Monday 1 October 2012

The Structure of the English Language // Writing

The Structure of the English Language

The English language is very diverse and massive in its entirety. What more of its structure? Its contents? Its dips, folds, cracks, and corners make up the main language that our world uses today. It is both the cold, hard flesh of the dead and the pulsating organs of the living. Pertains so, to the changes and revisions that we encounter in this language as the time —  as slow, as it is swift — passes by.

The English Language is the knowledge of its structure and content, including the meaning and spelling of words, rules of composition, and grammar. It is an endless cycle, in my opinion. It's like a lump of clay that one can shape into any form — of course, while retaining its beauty— using the hands as molders. We can distinguish these hands as the classes of words or parts of speech, meanings of words or semantics, how words are organised in relation to each other or syntax, how words are formed or morphology, the sounds of words or phonology and lexicography, how written forms represent these sounds.

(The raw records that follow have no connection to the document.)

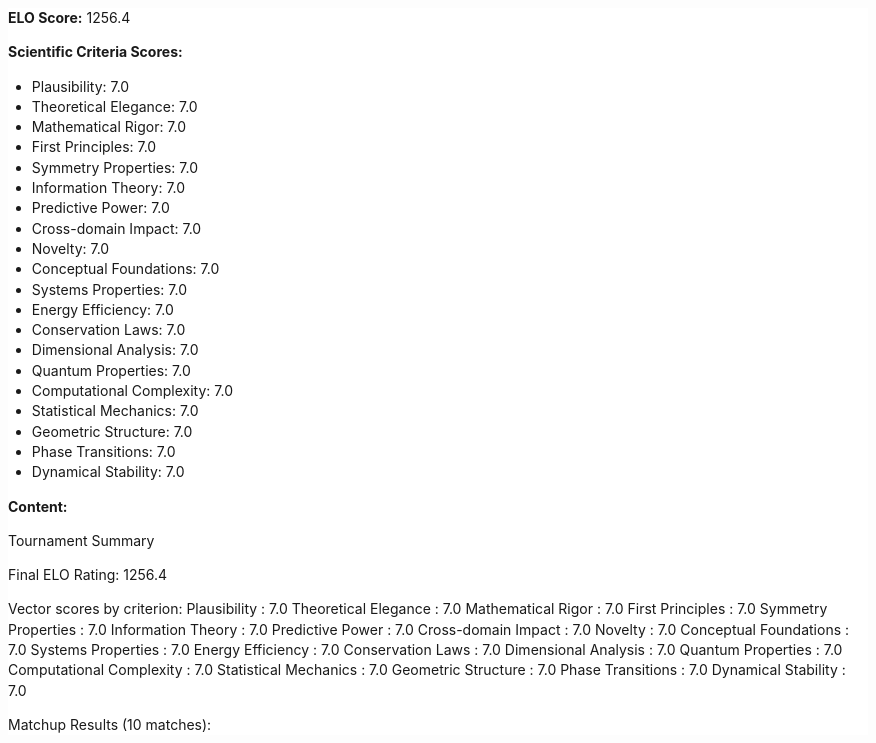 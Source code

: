 **ELO Score:** 1256.4

**Scientific Criteria Scores:**

- Plausibility: 7.0
- Theoretical Elegance: 7.0
- Mathematical Rigor: 7.0
- First Principles: 7.0
- Symmetry Properties: 7.0
- Information Theory: 7.0
- Predictive Power: 7.0
- Cross-domain Impact: 7.0
- Novelty: 7.0
- Conceptual Foundations: 7.0
- Systems Properties: 7.0
- Energy Efficiency: 7.0
- Conservation Laws: 7.0
- Dimensional Analysis: 7.0
- Quantum Properties: 7.0
- Computational Complexity: 7.0
- Statistical Mechanics: 7.0
- Geometric Structure: 7.0
- Phase Transitions: 7.0
- Dynamical Stability: 7.0

**Content:**

Tournament Summary

Final ELO Rating: 1256.4

Vector scores by criterion:
Plausibility             : 7.0
Theoretical Elegance     : 7.0
Mathematical Rigor       : 7.0
First Principles         : 7.0
Symmetry Properties      : 7.0
Information Theory       : 7.0
Predictive Power         : 7.0
Cross-domain Impact      : 7.0
Novelty                  : 7.0
Conceptual Foundations   : 7.0
Systems Properties       : 7.0
Energy Efficiency        : 7.0
Conservation Laws        : 7.0
Dimensional Analysis     : 7.0
Quantum Properties       : 7.0
Computational Complexity : 7.0
Statistical Mechanics    : 7.0
Geometric Structure      : 7.0
Phase Transitions        : 7.0
Dynamical Stability      : 7.0

Matchup Results (10 matches):
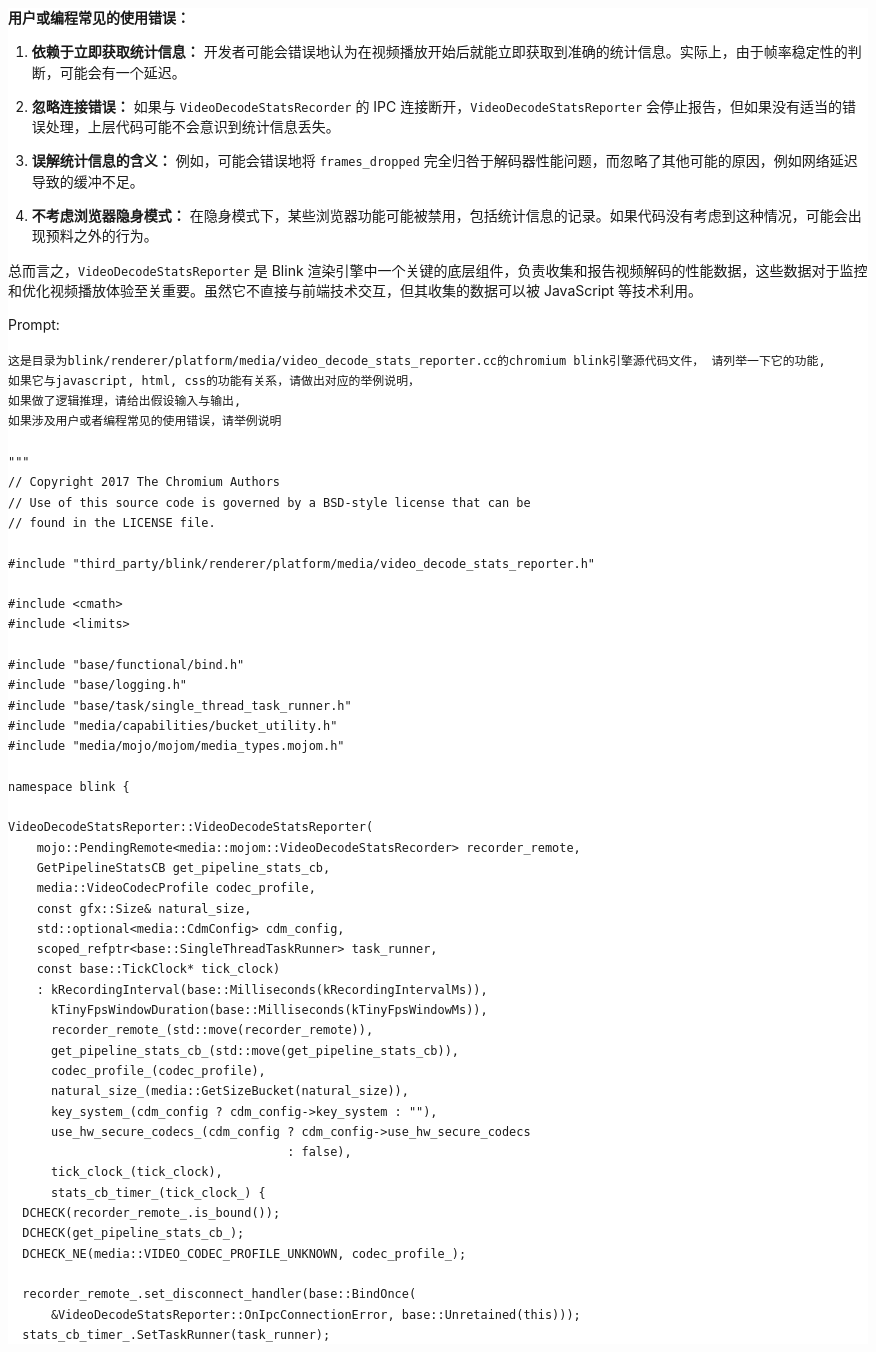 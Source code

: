 **用户或编程常见的使用错误：**

1. **依赖于立即获取统计信息：**  开发者可能会错误地认为在视频播放开始后就能立即获取到准确的统计信息。实际上，由于帧率稳定性的判断，可能会有一个延迟。

2. **忽略连接错误：** 如果与 `VideoDecodeStatsRecorder` 的 IPC 连接断开，`VideoDecodeStatsReporter` 会停止报告，但如果没有适当的错误处理，上层代码可能不会意识到统计信息丢失。

3. **误解统计信息的含义：**  例如，可能会错误地将 `frames_dropped` 完全归咎于解码器性能问题，而忽略了其他可能的原因，例如网络延迟导致的缓冲不足。

4. **不考虑浏览器隐身模式：** 在隐身模式下，某些浏览器功能可能被禁用，包括统计信息的记录。如果代码没有考虑到这种情况，可能会出现预料之外的行为。

总而言之，`VideoDecodeStatsReporter` 是 Blink 渲染引擎中一个关键的底层组件，负责收集和报告视频解码的性能数据，这些数据对于监控和优化视频播放体验至关重要。虽然它不直接与前端技术交互，但其收集的数据可以被 JavaScript 等技术利用。

Prompt: 
```
这是目录为blink/renderer/platform/media/video_decode_stats_reporter.cc的chromium blink引擎源代码文件， 请列举一下它的功能, 
如果它与javascript, html, css的功能有关系，请做出对应的举例说明，
如果做了逻辑推理，请给出假设输入与输出,
如果涉及用户或者编程常见的使用错误，请举例说明

"""
// Copyright 2017 The Chromium Authors
// Use of this source code is governed by a BSD-style license that can be
// found in the LICENSE file.

#include "third_party/blink/renderer/platform/media/video_decode_stats_reporter.h"

#include <cmath>
#include <limits>

#include "base/functional/bind.h"
#include "base/logging.h"
#include "base/task/single_thread_task_runner.h"
#include "media/capabilities/bucket_utility.h"
#include "media/mojo/mojom/media_types.mojom.h"

namespace blink {

VideoDecodeStatsReporter::VideoDecodeStatsReporter(
    mojo::PendingRemote<media::mojom::VideoDecodeStatsRecorder> recorder_remote,
    GetPipelineStatsCB get_pipeline_stats_cb,
    media::VideoCodecProfile codec_profile,
    const gfx::Size& natural_size,
    std::optional<media::CdmConfig> cdm_config,
    scoped_refptr<base::SingleThreadTaskRunner> task_runner,
    const base::TickClock* tick_clock)
    : kRecordingInterval(base::Milliseconds(kRecordingIntervalMs)),
      kTinyFpsWindowDuration(base::Milliseconds(kTinyFpsWindowMs)),
      recorder_remote_(std::move(recorder_remote)),
      get_pipeline_stats_cb_(std::move(get_pipeline_stats_cb)),
      codec_profile_(codec_profile),
      natural_size_(media::GetSizeBucket(natural_size)),
      key_system_(cdm_config ? cdm_config->key_system : ""),
      use_hw_secure_codecs_(cdm_config ? cdm_config->use_hw_secure_codecs
                                       : false),
      tick_clock_(tick_clock),
      stats_cb_timer_(tick_clock_) {
  DCHECK(recorder_remote_.is_bound());
  DCHECK(get_pipeline_stats_cb_);
  DCHECK_NE(media::VIDEO_CODEC_PROFILE_UNKNOWN, codec_profile_);

  recorder_remote_.set_disconnect_handler(base::BindOnce(
      &VideoDecodeStatsReporter::OnIpcConnectionError, base::Unretained(this)));
  stats_cb_timer_.SetTaskRunner(task_runner);
``` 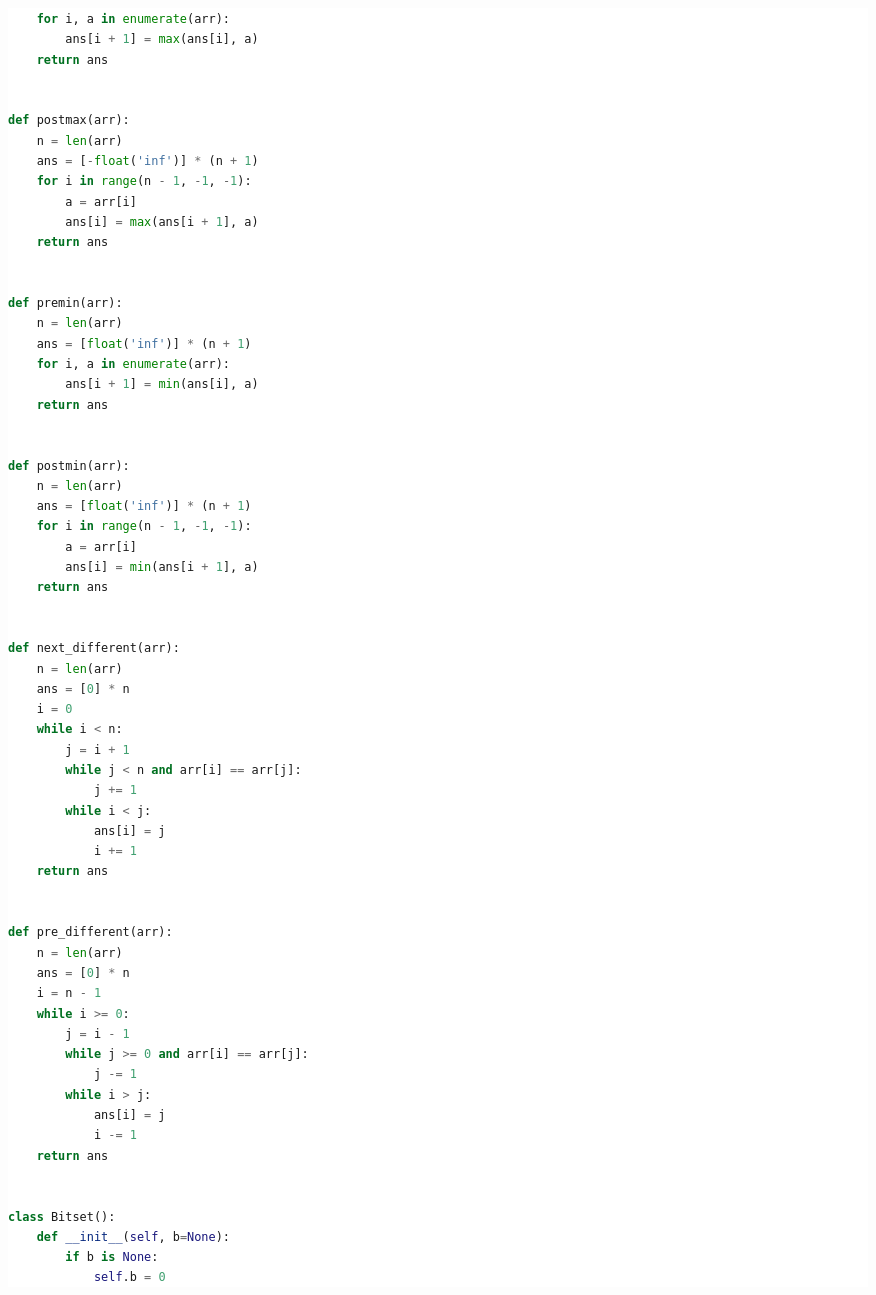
 ```py
    for i, a in enumerate(arr):
        ans[i + 1] = max(ans[i], a)
    return ans


def postmax(arr):
    n = len(arr)
    ans = [-float('inf')] * (n + 1)
    for i in range(n - 1, -1, -1):
        a = arr[i]
        ans[i] = max(ans[i + 1], a)
    return ans


def premin(arr):
    n = len(arr)
    ans = [float('inf')] * (n + 1)
    for i, a in enumerate(arr):
        ans[i + 1] = min(ans[i], a)
    return ans


def postmin(arr):
    n = len(arr)
    ans = [float('inf')] * (n + 1)
    for i in range(n - 1, -1, -1):
        a = arr[i]
        ans[i] = min(ans[i + 1], a)
    return ans


def next_different(arr):
    n = len(arr)
    ans = [0] * n
    i = 0
    while i < n:
        j = i + 1
        while j < n and arr[i] == arr[j]:
            j += 1
        while i < j:
            ans[i] = j
            i += 1
    return ans


def pre_different(arr):
    n = len(arr)
    ans = [0] * n
    i = n - 1
    while i >= 0:
        j = i - 1
        while j >= 0 and arr[i] == arr[j]:
            j -= 1
        while i > j:
            ans[i] = j
            i -= 1
    return ans


class Bitset():
    def __init__(self, b=None):
        if b is None:
            self.b = 0
```

[comment]: # "# todo: 约瑟夫环，环入口检测"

Language has been described using both traditional terms and some of the categories and descriptions of modern grammar. English is not “derived” from Latin but has a Germanic origin, although much of our lexicon comes from French and the classical languages of Greek and Latin. Some of the language categories of traditional grammar have more coherence than others. I believe that there are such languages that which are still known and used in special contexts in written form, but not as ordinary spoken languages for everyday communication called Dead Languages. Some examples of these are Latin, Sanskrit, and Old Church Slavonic. But some scholars and archivists study them for the specific reason of learning. The point that I am making, is that languages can be confusing but they can be also fascinating and much more endearing if we intend know about it better.

It starts with the most basic units of meaning: the simple words or the elements of complex words. If we stop and think about it, the structure of the English language is changing. There is a saying that change is good. We continue to develop and thrive in our comprehensiveness, and that is a step to wisdom or a deeper understanding of things. The structure may be a conundrum, and a longer stretch of the language may be interesting, but the study of the structure of the English language is altogether, a uniquely different and enlightening experience indeed.